--- ABOUT THIS TASK ---
Search term "addEventListener": copy each line of the data containing it.

--- RECORD SET ---
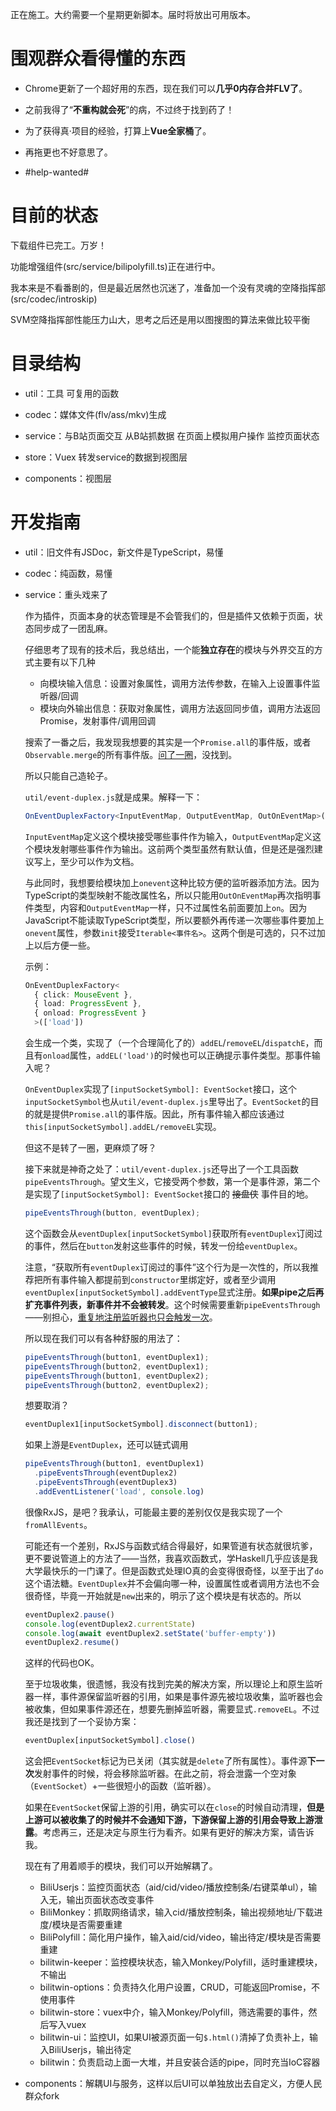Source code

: 正在施工。大约需要一个星期更新脚本。届时将放出可用版本。

# 围观群众看得懂的东西

* Chrome更新了一个超好用的东西，现在我们可以**几乎0内存合并FLV了**。

* 之前我得了“**不重构就会死**”的病，不过终于找到药了！

* 为了获得真·项目的经验，打算上**Vue全家桶**了。

* 再拖更也不好意思了。

* \#help-wanted\#

# 目前的状态

下载组件已完工。万岁！

功能增强组件(src/service/bilipolyfill.ts)正在进行中。

我本来是不看番剧的，但是最近居然也沉迷了，准备加一个没有灵魂的空降指挥部(src/codec/introskip)

SVM空降指挥部性能压力山大，思考之后还是用以图搜图的算法来做比较平衡

# 目录结构

* util：工具 可复用的函数

* codec：媒体文件(flv/ass/mkv)生成

* service：与B站页面交互 从B站抓数据 在页面上模拟用户操作 监控页面状态

* store：Vuex 转发service的数据到视图层

* components：视图层

# 开发指南

* util：旧文件有JSDoc，新文件是TypeScript，易懂

* codec：纯函数，易懂

* service：重头戏来了
  
  作为插件，页面本身的状态管理是不会管我们的，但是插件又依赖于页面，状态同步成了一团乱麻。

  仔细思考了现有的技术后，我总结出，一个能**独立存在**的模块与外界交互的方式主要有以下几种

  * 向模块输入信息：设置对象属性，调用方法传参数，在输入上设置事件监听器/回调
  * 模块向外输出信息：获取对象属性，调用方法返回同步值，调用方法返回Promise，发射事件/调用回调

  搜索了一番之后，我发现我想要的其实是一个`Promise.all`的事件版，或者`Observable.merge`的所有事件版。[问了一圈](https://segmentfault.com/q/1010000015424221)，没找到。

  所以只能自己造轮子。

  `util/event-duplex.js`就是成果。解释一下：
  
  ```typescript
  OnEventDuplexFactory<InputEventMap, OutputEventMap, OutOnEventMap>(init?)
  ```

  `InputEventMap`定义这个模块接受哪些事件作为输入，`OutputEventMap`定义这个模块发射哪些事件作为输出。这前两个类型虽然有默认值，但是还是强烈建议写上，至少可以作为文档。
  
  与此同时，我想要给模块加上`onevent`这种比较方便的监听器添加方法。因为TypeScript的类型映射不能改属性名，所以只能用`OutOnEventMap`再次指明事件类型，内容和`OutputEventMap`一样，只不过属性名前面要加上`on`。因为JavaScript不能读取TypeScript类型，所以要额外再传递一次哪些事件要加上`onevent`属性，参数`init`接受`Iterable<事件名>`。这两个倒是可选的，只不过加上以后方便一些。
  
  示例：

  ```typescript
  OnEventDuplexFactory<
    { click: MouseEvent },
    { load: ProgressEvent },
    { onload: ProgressEvent }
    >(['load'])
  ```

  会生成一个类，实现了（一个合理简化了的）`addEL`/`removeEL`/`dispatchE`，而且有`onload`属性，`addEL('load')`的时候也可以正确提示事件类型。那事件输入呢？

  `OnEventDuplex`实现了`[inputSocketSymbol]: EventSocket`接口，这个`inputSocketSymbol`也从`util/event-duplex.js`里导出了。`EventSocket`的目的就是提供`Promise.all`的事件版。因此，所有事件输入都应该通过`this[inputSocketSymbol].addEL/removeEL`实现。

  但这不是转了一圈，更麻烦了呀？

  接下来就是神奇之处了：`util/event-duplex.js`还导出了一个工具函数`pipeEventsThrough`。望文生义，它接受两个参数，第一个是事件源，第二个是实现了`[inputSocketSymbol]: EventSocket`接口的 ~~接盘侠~~ 事件目的地。

  ```javascript
  pipeEventsThrough(button, eventDuplex);
  ```

  这个函数会从`eventDuplex[inputSocketSymbol]`获取所有`eventDuplex`订阅过的事件，然后在`button`发射这些事件的时候，转发一份给`eventDuplex`。

  注意，“获取所有`eventDuplex`订阅过的事件”这个行为是一次性的，所以我推荐把所有事件输入都提前到`constructor`里绑定好，或者至少调用`eventDuplex[inputSocketSymbol].addEventType`显式注册。**如果pipe之后再扩充事件列表，新事件并不会被转发**。这个时候需要重新`pipeEventsThrough`——别担心，[重复地注册监听器也只会触发一次](https://developer.mozilla.org/zh-CN/docs/Web/API/EventTarget/addEventListener)。

  所以现在我们可以有各种舒服的用法了：

  ```javascript
  pipeEventsThrough(button1, eventDuplex1);
  pipeEventsThrough(button2, eventDuplex1);
  pipeEventsThrough(button1, eventDuplex2);
  pipeEventsThrough(button2, eventDuplex2);
  ```

  想要取消？

  ```javascript
  eventDuplex1[inputSocketSymbol].disconnect(button1);
  ```

  如果上游是`EventDuplex`，还可以链式调用

  ```javascript
  pipeEventsThrough(button1, eventDuplex1)
    .pipeEventsThrough(eventDuplex2)
    .pipeEventsThrough(eventDuplex3)
    .addEventListener('load', console.log)
  ```

  很像RxJS，是吧？我承认，可能最主要的差别仅仅是我实现了一个`fromAllEvents`。

  可能还有一个差别，RxJS与函数式结合得最好，如果管道有状态就很坑爹，更不要说管道上的方法了——当然，我喜欢函数式，学Haskell几乎应该是我大学最快乐的一门课了。但是函数式处理IO真的会变得很奇怪，以至于出了`do`这个语法糖。`EventDuplex`并不会偏向哪一种，设置属性或者调用方法也不会很奇怪，毕竟一开始就是`new`出来的，明示了这个模块是有状态的。所以

  ```javascript
  eventDuplex2.pause()
  console.log(eventDuplex2.currentState)
  console.log(await eventDuplex2.setState('buffer-empty'))  
  eventDuplex2.resume()
  ```

  这样的代码也OK。

  至于垃圾收集，很遗憾，我没有找到完美的解决方案，所以理论上和原生监听器一样，事件源保留监听器的引用，如果是事件源先被垃圾收集，监听器也会被收集，但如果事件源还在，想要先删掉监听器，需要显式`.removeEL`。不过我还是找到了一个妥协方案：

  ```javascript
  eventDuplex[inputSocketSymbol].close()
  ```

  这会把`EventSocket`标记为已关闭（其实就是`delete`了所有属性）。事件源**下一次**发射事件的时候，将会移除监听器。在此之前，将会泄露一个空对象（`EventSocket`）+一些很短小的函数（监听器）。

  如果在`EventSocket`保留上游的引用，确实可以在`close`的时候自动清理，**但是上游可以被收集了的时候并不会通知下游，下游保留上游的引用会导致上游泄露**。考虑再三，还是决定与原生行为看齐。如果有更好的解决方案，请告诉我。

  现在有了用着顺手的模块，我们可以开始解耦了。

  * BiliUserjs：监控页面状态（aid/cid/video/播放控制条/右键菜单ul），输入无，输出页面状态改变事件
  * BiliMonkey：抓取网络请求，输入cid/播放控制条，输出视频地址/下载进度/模块是否需要重建
  * BiliPolyfill：简化用户操作，输入aid/cid/video，输出待定/模块是否需要重建
  * bilitwin-keeper：监控模块状态，输入Monkey/Polyfill，适时重建模块，不输出
  * bilitwin-options：负责持久化用户设置，CRUD，可能返回Promise，不使用事件
  * bilitwin-store：vuex中介，输入Monkey/Polyfill，筛选需要的事件，然后写入vuex
  * bilitwin-ui：监控UI，如果UI被源页面一句`$.html()`清掉了负责补上，输入BiliUserjs，输出待定
  * bilitwin：负责启动上面一大堆，并且安装合适的pipe，同时充当IoC容器

* components：解耦UI与服务，这样以后UI可以单独放出去自定义，方便人民群众fork
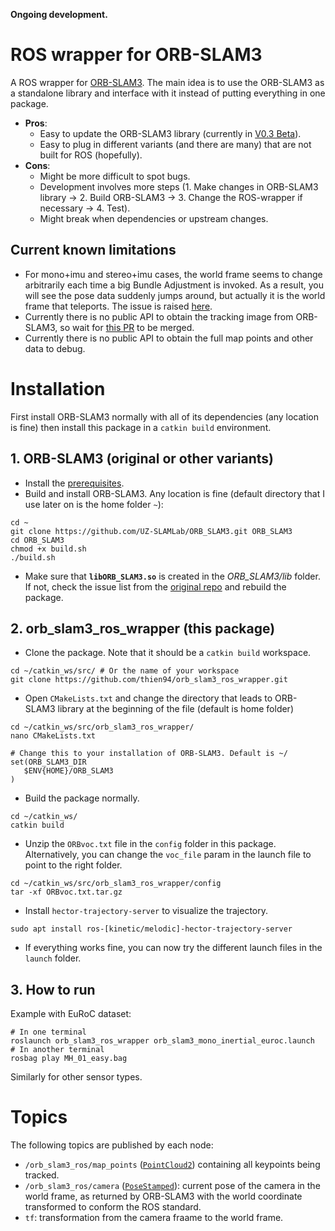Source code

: **Ongoing development.**

# ROS wrapper for ORB-SLAM3

A ROS wrapper for [ORB-SLAM3](https://github.com/UZ-SLAMLab/ORB_SLAM3). The main idea is to use the ORB-SLAM3 as a standalone library and interface with it instead of putting everything in one package.

- **Pros**:
  - Easy to update the ORB-SLAM3 library (currently in [V0.3 Beta](https://github.com/UZ-SLAMLab/ORB_SLAM3#orb-slam3)).
  - Easy to plug in different variants (and there are many) that are not built for ROS (hopefully).
- **Cons**:
  - Might be more difficult to spot bugs.
  - Development involves more steps (1. Make changes in ORB-SLAM3 library -> 2. Build ORB-SLAM3 -> 3. Change the ROS-wrapper if necessary -> 4. Test).
  - Might break when dependencies or upstream changes.


## Current known limitations
- For mono+imu and stereo+imu cases, the world frame seems to change arbitrarily each time a big Bundle Adjustment is invoked. As a result, you will see the pose data suddenly jumps around, but actually it is the world frame that teleports. The issue is raised [here](https://github.com/UZ-SLAMLab/ORB_SLAM3/issues/172).  
- Currently there is no public API to obtain the tracking image from ORB-SLAM3, so wait for [this PR](https://github.com/UZ-SLAMLab/ORB_SLAM3/pull/174) to be merged.
- Currently there is no public API to obtain the full map points and other data to debug.

# Installation
First install ORB-SLAM3 normally with all of its dependencies (any location is fine) then install this package in a ```catkin build``` environment.

## 1. ORB-SLAM3 (original or other variants)

- Install the [prerequisites](https://github.com/UZ-SLAMLab/ORB_SLAM3#2-prerequisites).
- Build and install ORB-SLAM3. Any location is fine (default directory that I use later on is the home folder `~`):
```
cd ~
git clone https://github.com/UZ-SLAMLab/ORB_SLAM3.git ORB_SLAM3
cd ORB_SLAM3
chmod +x build.sh
./build.sh
```

- Make sure that **`libORB_SLAM3.so`** is created in the *ORB_SLAM3/lib* folder. If not, check the issue list from the [original repo](https://github.com/UZ-SLAMLab/ORB_SLAM3/issues) and rebuild the package.

## 2. orb_slam3_ros_wrapper (this package)

- Clone the package. Note that it should be a `catkin build` workspace.
```
cd ~/catkin_ws/src/ # Or the name of your workspace
git clone https://github.com/thien94/orb_slam3_ros_wrapper.git
```

- Open `CMakeLists.txt` and change the directory that leads to ORB-SLAM3 library at the beginning of the file (default is home folder)
```
cd ~/catkin_ws/src/orb_slam3_ros_wrapper/
nano CMakeLists.txt

# Change this to your installation of ORB-SLAM3. Default is ~/
set(ORB_SLAM3_DIR
   $ENV{HOME}/ORB_SLAM3
)
```

- Build the package normally.
```
cd ~/catkin_ws/
catkin build
```

- Unzip the `ORBvoc.txt` file in the `config` folder in this package. Alternatively, you can change the `voc_file` param in the launch file to point to the right folder.
```
cd ~/catkin_ws/src/orb_slam3_ros_wrapper/config
tar -xf ORBvoc.txt.tar.gz
```

- Install `hector-trajectory-server` to visualize the trajectory.
```
sudo apt install ros-[kinetic/melodic]-hector-trajectory-server
```

- If everything works fine, you can now try the different launch files in the `launch` folder.

## 3. How to run

Example with EuRoC dataset:
```
# In one terminal
roslaunch orb_slam3_ros_wrapper orb_slam3_mono_inertial_euroc.launch
# In another terminal
rosbag play MH_01_easy.bag
```
Similarly for other sensor types.

# Topics
The following topics are published by each node:
- `/orb_slam3_ros/map_points` ([`PointCloud2`](http://docs.ros.org/en/melodic/api/sensor_msgs/html/msg/PointCloud2.html)) containing all keypoints being tracked.
- `/orb_slam3_ros/camera` ([`PoseStamped`](http://docs.ros.org/en/melodic/api/geometry_msgs/html/msg/PoseStamped.html)): current pose of the camera in the world frame, as returned by ORB-SLAM3 with the world coordinate transformed to conform the ROS standard.
- `tf`: transformation from the camera fraame to the world frame.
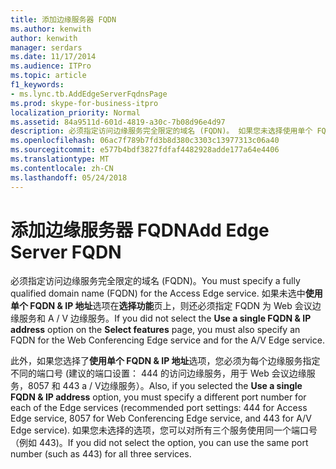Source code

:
 ```yaml
---
title: 添加边缘服务器 FQDN
ms.author: kenwith
author: kenwith
manager: serdars
ms.date: 11/17/2014
ms.audience: ITPro
ms.topic: article
f1_keywords:
- ms.lync.tb.AddEdgeServerFqdnsPage
ms.prod: skype-for-business-itpro
localization_priority: Normal
ms.assetid: 84a9511d-601d-4819-a30c-7b08d96e4d97
description: 必须指定访问边缘服务完全限定的域名 (FQDN)。 如果您未选择使用单个 FQDN&amp;上选择的 IP 地址选项功能页，则还必须指定 FQDN 为 Web 会议边缘服务和 A / V 边缘服务。
ms.openlocfilehash: 06ac7f789b7fd3b8d380c3303c13977313c06a40
ms.sourcegitcommit: e577b4bdf3827fdfaf4482928adde177a64e4406
ms.translationtype: MT
ms.contentlocale: zh-CN
ms.lasthandoff: 05/24/2018
---
```

# <a name="add-edge-server-fqdn"></a><span data-ttu-id="ce333-104">添加边缘服务器 FQDN</span><span class="sxs-lookup"><span data-stu-id="ce333-104">Add Edge Server FQDN</span></span>
 
<span data-ttu-id="ce333-105">必须指定访问边缘服务完全限定的域名 (FQDN)。</span><span class="sxs-lookup"><span data-stu-id="ce333-105">You must specify a fully qualified domain name (FQDN) for the Access Edge service.</span></span> <span data-ttu-id="ce333-106">如果未选中**使用单个 FQDN &amp; IP 地址**选项在**选择功能**页上，则还必须指定 FQDN 为 Web 会议边缘服务和 A / V 边缘服务。</span><span class="sxs-lookup"><span data-stu-id="ce333-106">If you did not select the **Use a single FQDN &amp; IP address** option on the **Select features** page, you must also specify an FQDN for the Web Conferencing Edge service and for the A/V Edge service.</span></span>
  
<span data-ttu-id="ce333-107">此外，如果您选择了**使用单个 FQDN &amp; IP 地址**选项，您必须为每个边缘服务指定不同的端口号 (建议的端口设置： 444 的访问边缘服务，用于 Web 会议边缘服务，8057 和 443 a / V边缘服务）。</span><span class="sxs-lookup"><span data-stu-id="ce333-107">Also, if you selected the **Use a single FQDN &amp; IP address** option, you must specify a different port number for each of the Edge services (recommended port settings: 444 for Access Edge service, 8057 for Web Conferencing Edge service, and 443 for A/V Edge service).</span></span> <span data-ttu-id="ce333-108">如果您未选择的选项，您可以对所有三个服务使用同一个端口号 （例如 443)。</span><span class="sxs-lookup"><span data-stu-id="ce333-108">If you did not select the option, you can use the same port number (such as 443) for all three services.</span></span>
  

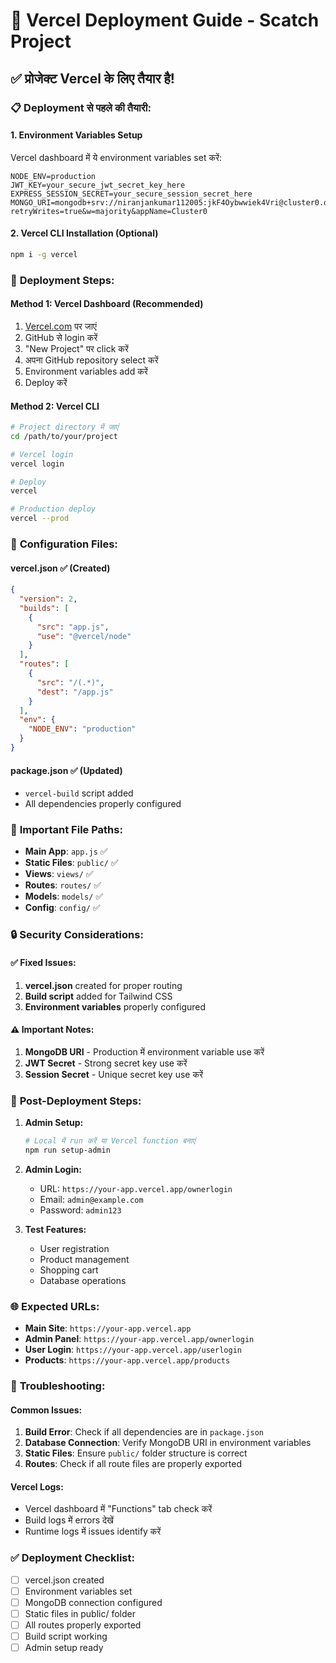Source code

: # 🚀 Vercel Deployment Guide - Scatch Project

## ✅ प्रोजेक्ट Vercel के लिए तैयार है!

### 📋 **Deployment से पहले की तैयारी:**

#### 1. **Environment Variables Setup**
Vercel dashboard में ये environment variables set करें:

```
NODE_ENV=production
JWT_KEY=your_secure_jwt_secret_key_here
EXPRESS_SESSION_SECRET=your_secure_session_secret_here
MONGO_URI=mongodb+srv://niranjankumar112005:jkF4Oybwwiek4Vri@cluster0.ozyowe6.mongodb.net/scatch?retryWrites=true&w=majority&appName=Cluster0
```

#### 2. **Vercel CLI Installation (Optional)**
```bash
npm i -g vercel
```

### 🚀 **Deployment Steps:**

#### **Method 1: Vercel Dashboard (Recommended)**
1. [Vercel.com](https://vercel.com) पर जाएं
2. GitHub से login करें
3. "New Project" पर click करें
4. अपना GitHub repository select करें
5. Environment variables add करें
6. Deploy करें

#### **Method 2: Vercel CLI**
```bash
# Project directory में जाएं
cd /path/to/your/project

# Vercel login
vercel login

# Deploy
vercel

# Production deploy
vercel --prod
```

### 🔧 **Configuration Files:**

#### **vercel.json** ✅ (Created)
```json
{
  "version": 2,
  "builds": [
    {
      "src": "app.js",
      "use": "@vercel/node"
    }
  ],
  "routes": [
    {
      "src": "/(.*)",
      "dest": "/app.js"
    }
  ],
  "env": {
    "NODE_ENV": "production"
  }
}
```

#### **package.json** ✅ (Updated)
- `vercel-build` script added
- All dependencies properly configured

### 📁 **Important File Paths:**
- **Main App**: `app.js` ✅
- **Static Files**: `public/` ✅
- **Views**: `views/` ✅
- **Routes**: `routes/` ✅
- **Models**: `models/` ✅
- **Config**: `config/` ✅

### 🔒 **Security Considerations:**

#### ✅ **Fixed Issues:**
1. **vercel.json** created for proper routing
2. **Build script** added for Tailwind CSS
3. **Environment variables** properly configured

#### ⚠️ **Important Notes:**
1. **MongoDB URI** - Production में environment variable use करें
2. **JWT Secret** - Strong secret key use करें
3. **Session Secret** - Unique secret key use करें

### 🎯 **Post-Deployment Steps:**

1. **Admin Setup:**
   ```bash
   # Local में run करें या Vercel function बनाएं
   npm run setup-admin
   ```

2. **Admin Login:**
   - URL: `https://your-app.vercel.app/ownerlogin`
   - Email: `admin@example.com`
   - Password: `admin123`

3. **Test Features:**
   - User registration
   - Product management
   - Shopping cart
   - Database operations

### 🌐 **Expected URLs:**
- **Main Site**: `https://your-app.vercel.app`
- **Admin Panel**: `https://your-app.vercel.app/ownerlogin`
- **User Login**: `https://your-app.vercel.app/userlogin`
- **Products**: `https://your-app.vercel.app/products`

### 🚨 **Troubleshooting:**

#### **Common Issues:**
1. **Build Error**: Check if all dependencies are in `package.json`
2. **Database Connection**: Verify MongoDB URI in environment variables
3. **Static Files**: Ensure `public/` folder structure is correct
4. **Routes**: Check if all route files are properly exported

#### **Vercel Logs:**
- Vercel dashboard में "Functions" tab check करें
- Build logs में errors देखें
- Runtime logs में issues identify करें

### ✅ **Deployment Checklist:**
- [ ] vercel.json created
- [ ] Environment variables set
- [ ] MongoDB connection configured
- [ ] Static files in public/ folder
- [ ] All routes properly exported
- [ ] Build script working
- [ ] Admin setup ready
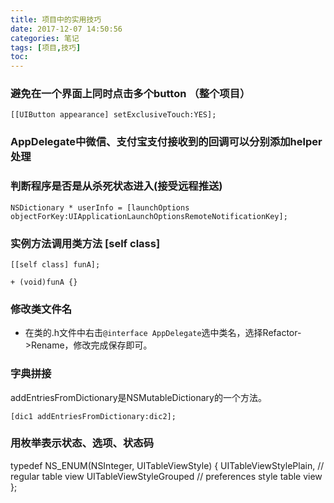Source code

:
 ```yaml
---
title: 项目中的实用技巧
date: 2017-12-07 14:50:56
categories: 笔记
tags: [项目,技巧]
toc:
---
```


### 避免在一个界面上同时点击多个button （整个项目）
```
[[UIButton appearance] setExclusiveTouch:YES];
```
<!--more-->
### AppDelegate中微信、支付宝支付接收到的回调可以分别添加helper处理

### 判断程序是否是从杀死状态进入(接受远程推送)
```
NSDictionary * userInfo = [launchOptions objectForKey:UIApplicationLaunchOptionsRemoteNotificationKey];
```

### 实例方法调用类方法 [self class]
```
[[self class] funA];

+ (void)funA {}
```

### 修改类文件名
* 在类的.h文件中右击`@interface AppDelegate`选中类名，选择Refactor->Rename，修改完成保存即可。

### 字典拼接
addEntriesFromDictionary是NSMutableDictionary的一个方法。
```
[dic1 addEntriesFromDictionary:dic2];
```

### 用枚举表示状态、选项、状态码
typedef NS_ENUM(NSInteger, UITableViewStyle) {
UITableViewStylePlain,      // regular table view
UITableViewStyleGrouped     // preferences style table view
};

--- COMPLETED EXERCISE ---
  注意，“获取所有`eventDuplex`订阅过的事件”这个行为是一次性的，所以我推荐把所有事件输入都提前到`constructor`里绑定好，或者至少调用`eventDuplex[inputSocketSymbol].addEventType`显式注册。**如果pipe之后再扩充事件列表，新事件并不会被转发**。这个时候需要重新`pipeEventsThrough`——别担心，[重复地注册监听器也只会触发一次](https://developer.mozilla.org/zh-CN/docs/Web/API/EventTarget/addEventListener)。
    .addEventListener('load', console.log)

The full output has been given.